The concept of gastro-emotivism prompts us to consider the contemporary foodscape not as a pure realm of reason and rationality but as a deeply emotional space. This goes against the stereotypical assumption of advanced capitalism as a robotic, rational landscape of soulless Soylent drinkers. Indeed, Eva Illouz (2017) theorizes that late capitalism involves a process of emotional intensification related to the development of an authentic self, and she develops the concept of “emodities” to capture how emotions and commodities are co-produced. This has important implications for food scholarship. As we seek to better understand how commodification processes involve the exploitation of natural resources and labor, we can also pay closer attention to how the emotional qualities of food are an integral part of the commodification process—and a key part of struggles to resist commodification. Appreciating gastro-emotivism is a way of appreciating, for example, how the pressures of family foodwork are about managing children’s caloric and nutrient intakes and also about managing the emotions of parents and children. MacKendrick and Pristavec (2019) write of maternal foodwork in a quote that reflects maternal food pressures but also speaks to the collective emotional work surrounding food decisions in uncertain times:

Mothers worried that they would transfer their anxiety about the industrial food system onto their children, and alienate friends, fellow parents, and relatives who are part of their everyday food routines. Navigating the tension between “careful” and “crazy” required subtle but significant emotion work. (453)
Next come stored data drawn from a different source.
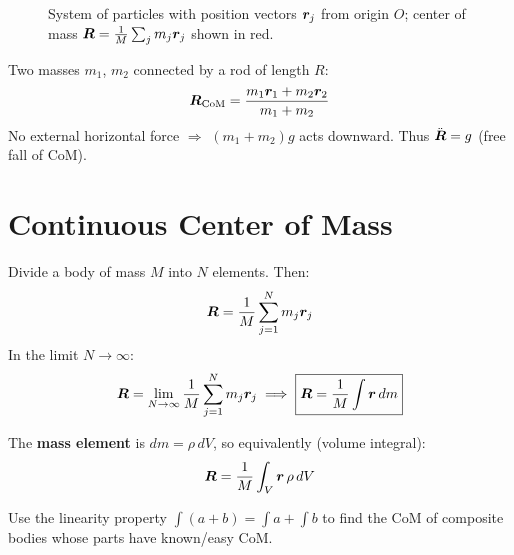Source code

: \begin{figure}[H]
\begin{center}
\end{center}
\caption{System of particles with position vectors $\lvect{r}_j$ from origin $O$; center of mass $\vect{R} = \frac{1}{M}\sum_j m_j \lvect{r}_j$ shown in red.}
\label{fig:com_particles}
\end{figure}

\begin{example}
Two masses $m_1$, $m_2$ connected by a rod of length $R$:
\[
    \vect{R}_{\text{CoM}} = \frac{m_1\lvect{r}_1 + m_2\lvect{r}_2}{m_1 + m_2}
\]
No external horizontal force $\Rightarrow$ $(m_1 + m_2)g$ acts downward. Thus $\ddot{\vect{R}} = g$ (free fall of CoM).
\end{example}

\section{Continuous Center of Mass}

Divide a body of mass $M$ into $N$ elements. Then:
\[
    \vect{R} = \frac{1}{M}\sum_{j=1}^{N} m_j \lvect{r}_j
\]
In the limit $N \to \infty$:
\[
    \vect{R} = \lim_{N\to\infty} \frac{1}{M}\sum_{j=1}^{N} m_j \lvect{r}_j \implies \boxed{\vect{R} = \frac{1}{M}\int \lvect{r}\,dm}
\]

The \textbf{mass element} is $dm = \rho\,dV$, so equivalently (volume integral):
\[
    \vect{R} = \frac{1}{M}\int_V \lvect{r}\,\rho\,dV
\]

Use the linearity property $\int(a+b) = \int a + \int b$ to find the CoM of composite bodies whose parts have known/easy CoM.

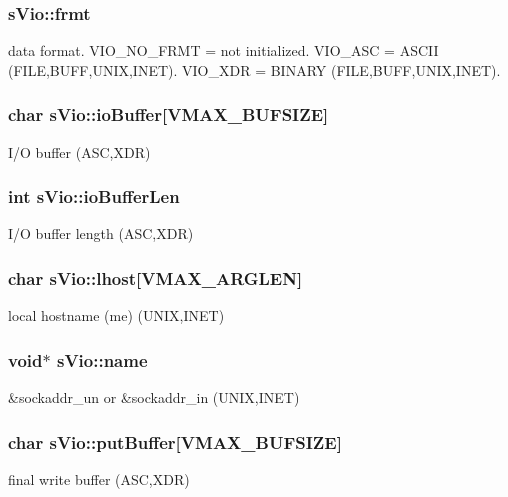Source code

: \subsubsection[{frmt}]{ {\bf sVio::frmt}}\label{a00002_a6c29ebe4584937b74a3c0b449310f1ac}
data format. VIO\_\-NO\_\-FRMT = not initialized. VIO\_\-ASC = ASCII (FILE,BUFF,UNIX,INET). VIO\_\-XDR = BINARY (FILE,BUFF,UNIX,INET). 
\subsubsection[{ioBuffer}]{\setlength{\rightskip}{0pt plus 5cm}char {\bf sVio::ioBuffer}[VMAX\_\-BUFSIZE]}\label{a00002_aa782f06576338c4bf32af13ffa76b455}
I/O buffer (ASC,XDR) 
\subsubsection[{ioBufferLen}]{\setlength{\rightskip}{0pt plus 5cm}int {\bf sVio::ioBufferLen}}\label{a00002_a319b82ac4590beb7b7971822fc5ab471}
I/O buffer length (ASC,XDR) 
\subsubsection[{lhost}]{\setlength{\rightskip}{0pt plus 5cm}char {\bf sVio::lhost}[VMAX\_\-ARGLEN]}\label{a00002_a8bb72a4f63380102527e19b592f70acc}
local hostname (me) (UNIX,INET) 
\subsubsection[{name}]{\setlength{\rightskip}{0pt plus 5cm}void$\ast$ {\bf sVio::name}}\label{a00002_ab949cc025dba7a425e9a483d7b9452be}
\&sockaddr\_\-un or \&sockaddr\_\-in (UNIX,INET) 
\subsubsection[{putBuffer}]{\setlength{\rightskip}{0pt plus 5cm}char {\bf sVio::putBuffer}[VMAX\_\-BUFSIZE]}\label{a00002_a026eee4ab9d1413ac7dec57bcba4cff9}
final write buffer (ASC,XDR)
Indeed, as we struggle ourselves to make and eat good food, understand battles over food’s authenticity, and feel moved by the foods moving around us, we too may feel as if we are walking an emotional tightrope between “careful” and “crazy.” The challenge facing food scholars—as well as eaters and food producers—is to find a degree of sanity based on a careful and mindful engagement with food that also allows in flickers of “crazy.” By “crazy” I mean the rage, sorrow, and anguish that comes with opening our minds and emotions to the big-picture worries, injustice, and tragedies of a food system that fails so many and yet provides spectacular meals for the few.